*Input records*.
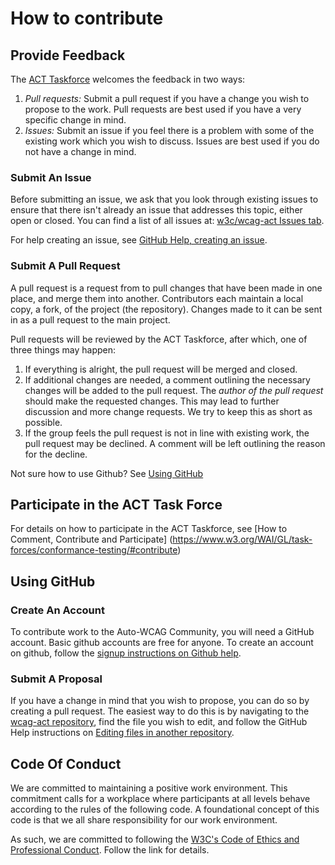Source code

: # How to contribute

## Provide Feedback
The [ACT Taskforce](https://www.w3.org/WAI/GL/task-forces/conformance-testing/) welcomes the feedback in two ways:

1. *Pull requests:* Submit a pull request if you have a change you wish to propose to the work. Pull requests are best used if you have a very specific change in mind.
2. *Issues:* Submit an issue if you feel there is a problem with some of the existing work which you wish to discuss. Issues are best used if you do not have a change in mind.

### Submit An Issue

Before submitting an issue, we ask that you look through existing issues to ensure that there isn't already an issue that addresses this topic, either open or closed. You can find a list of all issues at: [w3c/wcag-act Issues tab](https://github.com/w3c/wcag-act/issues).

For help creating an issue, see [GitHub Help, creating an issue](https://help.github.com/articles/creating-an-issue/).

### Submit A Pull Request

A pull request is a request from to pull changes that have been made in one place, and merge them into another. Contributors each maintain a local copy, a fork, of the project (the repository). Changes made to it can be sent in as a pull request to the main project.

Pull requests will be reviewed by the ACT Taskforce, after which, one of three things may happen:

1. If everything is alright, the pull request will be merged and closed.
2. If additional changes are needed, a comment outlining the necessary changes will be added to the pull request. The *author of the pull request* should make the requested changes. This may lead to further discussion and more change requests. We try to keep this as short as possible.
3. If the group feels the pull request is not in line with existing work, the pull request may be declined. A comment will be left outlining the reason for the decline.

Not sure how to use Github? See [Using GitHub](#using-github)

## Participate in the ACT Task Force

For details on how to participate in the ACT Taskforce, see [How to Comment, Contribute and Participate] (https://www.w3.org/WAI/GL/task-forces/conformance-testing/#contribute)

## Using GitHub

### Create An Account

To contribute work to the Auto-WCAG Community, you will need a GitHub account. Basic github accounts are free for anyone. To create an account on github, follow the [signup instructions on Github help](https://help.github.com/articles/signing-up-for-a-new-github-account/).

### Submit A Proposal

If you have a change in mind that you wish to propose, you can do so by creating a pull request. The easiest way to do this is by navigating to the [wcag-act repository](https://github.com/w3c/wcag-act), find the file you wish to edit, and follow the GitHub Help instructions on [Editing files in another repository](https://help.github.com/articles/editing-files-in-another-user-s-repository/).

## Code Of Conduct

We are committed to maintaining a positive work environment. This commitment calls for a workplace where participants at all levels behave according to the rules of the following code. A foundational concept of this code is that we all share responsibility for our work environment.

As such, we are committed to following the [W3C's Code of Ethics and Professional Conduct](https://www.w3.org/Consortium/cepc/). Follow the link for details.
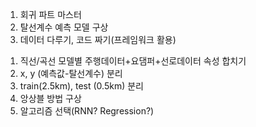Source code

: 1. 회귀 파트 마스터
2. 탈선계수 예측 모델 구상
3. 데이터 다루기, 코드 짜기(프레임워크 활용)
1) 직선/곡선 모델별 주행데이터+요댐퍼+선로데이터 속성 합치기
2) x, y (예측값-탈선계수) 분리
3) train(2.5km), test (0.5km) 분리
4) 앙상블 방법 구상
5) 알고리즘 선택(RNN? Regression?)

*What needs to be done*. Omit the pictures. Print, word for word, the lines from the beginning of the entries above through the line that holds "1. *Pull requests:*".

*Finished task*.
Source code

: # How to contribute

## Provide Feedback
The [ACT Taskforce](https://www.w3.org/WAI/GL/task-forces/conformance-testing/) welcomes the feedback in two ways:

1. *Pull requests:* Submit a pull request if you have a change you wish to propose to the work. Pull requests are best used if you have a very specific change in mind.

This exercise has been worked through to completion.